Pertanto si rileva la nullità della cartella esattoriale e della notifica del verbale, anche in considerazione che la nullità della notificazione del verbale di accertamento, come sopra dedotto, infirma e rende nulla per trasmissione la stessa cartella di pagamento comunque da considerarsi autonomamente viziata per quanto anzidetto, determinando l’impossibilità giuridica dell’acquisto dell’efficacia di titolo esecutivo e, conseguentemente la nullità del citato atto di riscossione, qual è appunto la cartella esattoriale.

 

IV. Il Decreto Legge n. 223/2006 (c.d. decreto Bersani) convertito nella legge 248/06, ha modificato l’art.19 comma 1 del D. Lgs 546/92 inserendo due nuove previsioni in ordine agli atti impugnabili presso le Commissioni Tributarie e cioè quelli inerenti l’iscrizione di ipoteca sugli immobili di cui all’art. 77 del DPR 602/73 e quelli inerenti il fermo di beni mobili registrati di cui all’art. 86 del cit. DPR; ciò non ha impedito alla giurisprudenza (cfr., Cassazione Civile, Sez. Un., 07 maggio 2010 n. 11087) di fare chiarezza, stabilendo che la giurisdizione si determina in dipendenza della natura del credito azionato.

Pertanto, se la pretesa fatta valere è di carattere tributario, il contribuente potrà opporsi ricorrendo alla competente Commissione Tributaria.
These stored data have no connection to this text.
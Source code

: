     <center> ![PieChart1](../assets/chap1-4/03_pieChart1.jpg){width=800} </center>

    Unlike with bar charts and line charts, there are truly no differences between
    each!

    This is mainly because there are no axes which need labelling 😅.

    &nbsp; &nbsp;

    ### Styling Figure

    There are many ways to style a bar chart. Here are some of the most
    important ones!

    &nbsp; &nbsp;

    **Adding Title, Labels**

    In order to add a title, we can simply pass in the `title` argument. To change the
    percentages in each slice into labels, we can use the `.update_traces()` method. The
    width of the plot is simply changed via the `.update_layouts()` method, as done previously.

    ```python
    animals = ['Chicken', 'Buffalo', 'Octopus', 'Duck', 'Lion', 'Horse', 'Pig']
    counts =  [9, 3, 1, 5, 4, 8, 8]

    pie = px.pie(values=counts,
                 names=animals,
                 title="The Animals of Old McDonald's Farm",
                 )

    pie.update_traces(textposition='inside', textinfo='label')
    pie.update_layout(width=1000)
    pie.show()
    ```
Ad espropriazione forzata avviata, vale a dire con il pignoramento, si dovrà però tener conto dei limiti di cui all’art. 57 sopra citato.
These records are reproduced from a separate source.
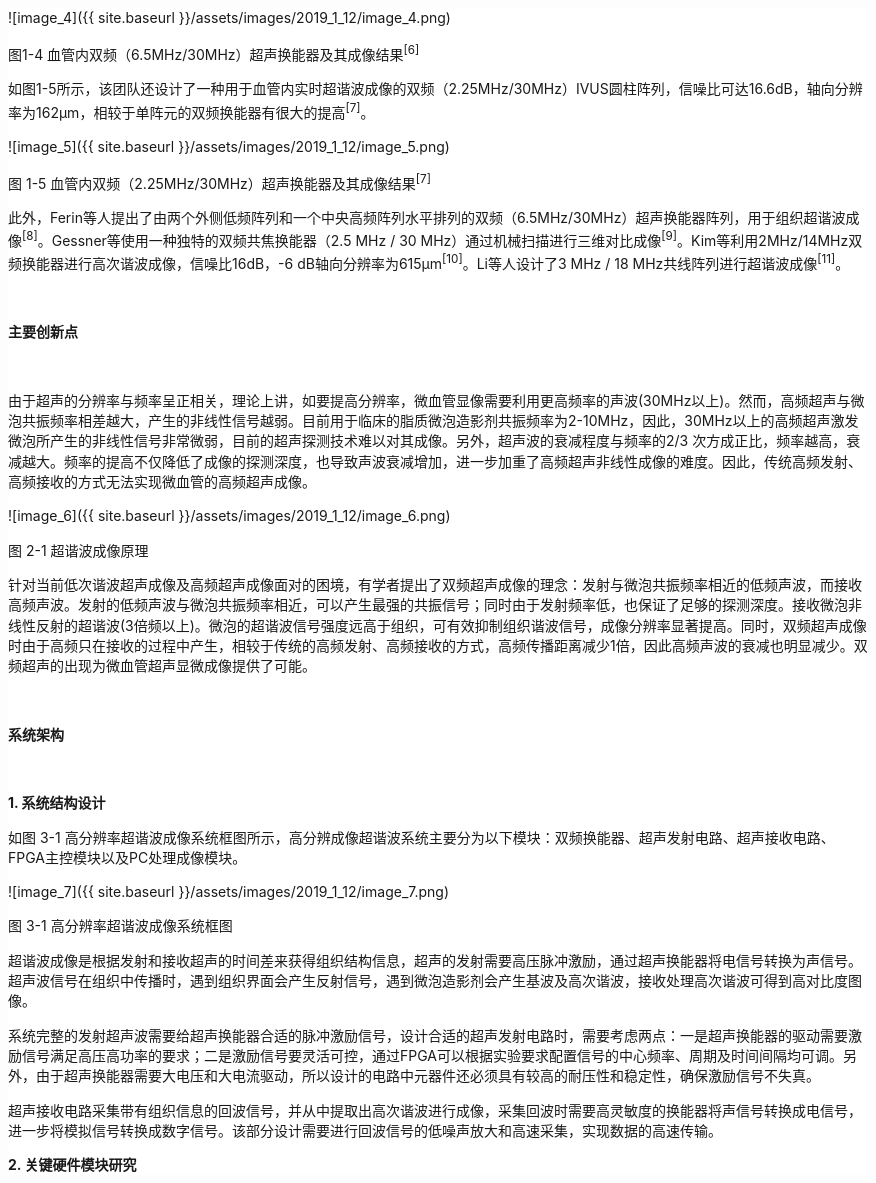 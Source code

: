 ![image_4]({{ site.baseurl }}/assets/images/2019_1_12/image_4.png)

图1-4 血管内双频（6.5MHz/30MHz）超声换能器及其成像结果<sup>[6]</sup>

如图1-5所示，该团队还设计了一种用于血管内实时超谐波成像的双频（2.25MHz/30MHz）IVUS圆柱阵列，信噪比可达16.6dB，轴向分辨率为162&mu;m，相较于单阵元的双频换能器有很大的提高<sup>[7]</sup>。

![image_5]({{ site.baseurl }}/assets/images/2019_1_12/image_5.png)

图 1-5 血管内双频（2.25MHz/30MHz）超声换能器及其成像结果<sup>[7]</sup>

此外，Ferin等人提出了由两个外侧低频阵列和一个中央高频阵列水平排列的双频（6.5MHz/30MHz）超声换能器阵列，用于组织超谐波成像<sup>[8]</sup>。Gessner等使用一种独特的双频共焦换能器（2.5 MHz / 30 MHz）通过机械扫描进行三维对比成像<sup>[9]</sup>。Kim等利用2MHz/14MHz双频换能器进行高次谐波成像，信噪比16dB，-6 dB轴向分辨率为615&mu;m<sup>[10]</sup>。Li等人设计了3 MHz / 18 MHz共线阵列进行超谐波成像<sup>[11]</sup>。

&nbsp;

**主要创新点**

&nbsp;

由于超声的分辨率与频率呈正相关，理论上讲，如要提高分辨率，微血管显像需要利用更高频率的声波(30MHz以上)。然而，高频超声与微泡共振频率相差越大，产生的非线性信号越弱。目前用于临床的脂质微泡造影剂共振频率为2-10MHz，因此，30MHz以上的高频超声激发微泡所产生的非线性信号非常微弱，目前的超声探测技术难以对其成像。另外，超声波的衰减程度与频率的2/3 次方成正比，频率越高，衰减越大。频率的提高不仅降低了成像的探测深度，也导致声波衰减增加，进一步加重了高频超声非线性成像的难度。因此，传统高频发射、高频接收的方式无法实现微血管的高频超声成像。

![image_6]({{ site.baseurl }}/assets/images/2019_1_12/image_6.png)

图 2-1&nbsp;超谐波成像原理

针对当前低次谐波超声成像及高频超声成像面对的困境，有学者提出了双频超声成像的理念：发射与微泡共振频率相近的低频声波，而接收高频声波。发射的低频声波与微泡共振频率相近，可以产生最强的共振信号；同时由于发射频率低，也保证了足够的探测深度。接收微泡非线性反射的超谐波(3倍频以上)。微泡的超谐波信号强度远高于组织，可有效抑制组织谐波信号，成像分辨率显著提高。同时，双频超声成像时由于高频只在接收的过程中产生，相较于传统的高频发射、高频接收的方式，高频传播距离减少1倍，因此高频声波的衰减也明显减少。双频超声的出现为微血管超声显微成像提供了可能。

&nbsp;

**系统架构**

&nbsp;

**1. 系统结构设计**

如图 3-1 高分辨率超谐波成像系统框图所示，高分辨成像超谐波系统主要分为以下模块：双频换能器、超声发射电路、超声接收电路、FPGA主控模块以及PC处理成像模块。

![image_7]({{ site.baseurl }}/assets/images/2019_1_12/image_7.png)

图 3-1&nbsp;高分辨率超谐波成像系统框图

超谐波成像是根据发射和接收超声的时间差来获得组织结构信息，超声的发射需要高压脉冲激励，通过超声换能器将电信号转换为声信号。超声波信号在组织中传播时，遇到组织界面会产生反射信号，遇到微泡造影剂会产生基波及高次谐波，接收处理高次谐波可得到高对比度图像。

系统完整的发射超声波需要给超声换能器合适的脉冲激励信号，设计合适的超声发射电路时，需要考虑两点：一是超声换能器的驱动需要激励信号满足高压高功率的要求；二是激励信号要灵活可控，通过FPGA可以根据实验要求配置信号的中心频率、周期及时间间隔均可调。另外，由于超声换能器需要大电压和大电流驱动，所以设计的电路中元器件还必须具有较高的耐压性和稳定性，确保激励信号不失真。

超声接收电路采集带有组织信息的回波信号，并从中提取出高次谐波进行成像，采集回波时需要高灵敏度的换能器将声信号转换成电信号，进一步将模拟信号转换成数字信号。该部分设计需要进行回波信号的低噪声放大和高速采集，实现数据的高速传输。

**<strong><strong style="font-weight:bold">2. 关键**</strong>**<strong style="font-weight:bold">硬件模块研究**</strong></strong>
Se la pretesa azionata avrà natura previdenziale, oltre a trovare applicazione l’art. 24 del D. Lgs. 46/1999 per i soli motivi attinenti al merito della pretesa, la giurisdizione sarà del giudice del lavoro ai sensi dell’art. 618 bis del codice di procedura civile per quanto riguarda sia l’opposizione all’esecuzione ex art. 615 c.p.c.,1 comma che l’opposizione agli atti esecutivi ex art. 617, 1comma, c.p.c.
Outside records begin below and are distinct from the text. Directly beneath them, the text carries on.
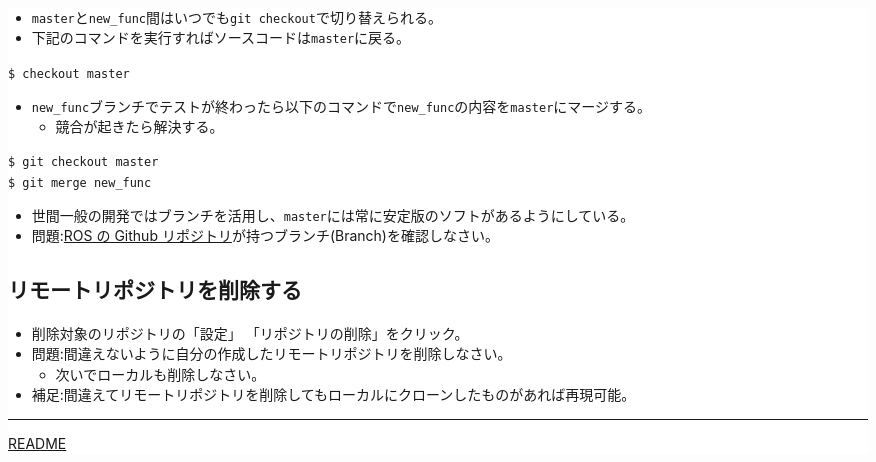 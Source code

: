 - `master`と`new_func`間はいつでも`git checkout`で切り替えられる。
- 下記のコマンドを実行すればソースコードは`master`に戻る。

```shell
$ checkout master
```

- `new_func`ブランチでテストが終わったら以下のコマンドで`new_func`の内容を`master`にマージする。
  - 競合が起きたら解決する。

```shell
$ git checkout master
$ git merge new_func
```

- 世間一般の開発ではブランチを活用し、`master`には常に安定版のソフトがあるようにしている。
- 問題:[ROS の Github リポジトリ](https://github.com/ros/ros)が持つブランチ(Branch)を確認しなさい。

## リモートリポジトリを削除する

- 削除対象のリポジトリの「設定」 「リポジトリの削除」をクリック。
- 問題:間違えないように自分の作成したリモートリポジトリを削除しなさい。
  - 次いでローカルも削除しなさい。
- 補足:間違えてリモートリポジトリを削除してもローカルにクローンしたものがあれば再現可能。

---

[README](./README.md)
La giurisprudenza di merito ha avuto modo di affermare che “il termine previsto dal 5 comma del citato art. 24 è accordato per l’opposizione nel merito della pretesa contributiva e non per disciplinare la sola azione esecutiva; prova di ciò si ha nella circostanza che (comma 6) il giudizio di opposizione contro il ruolo è regolato dagli artt 442 e seguenti cpc, mentre le opposizioni all’esecuzione e agli atti esecutivi si propongono nelle forme ordinarie (art. 29 cit. D. Lgs. 46/99), dunque con le modalità di cui agli artt. 615 e seguenti c.p.c.” (fra le tante, Tribunale di Lecce, sez. lavoro, n. 10633 del 29/10/2009).

Invero, con l’opposizione all’esecuzione ex art. 615 c.p.c., avente ad oggetto una domanda di accertamento negativo in ordine alla sussistenza del diritto di procedere ad esecuzione forzata, il contribuente potrebbe sempre rilevare l’illegittimità dell’azione esecutiva avviata dal concessionario per cause sorte successivamente alla notifica della cartella, facendo valere, come nel caso in esame, la prescrizione del credito.

In tutti gli altri casi la giurisdizione è del giudice ordinario e sarà ripartita in base ai consueti criteri di competenza per valore.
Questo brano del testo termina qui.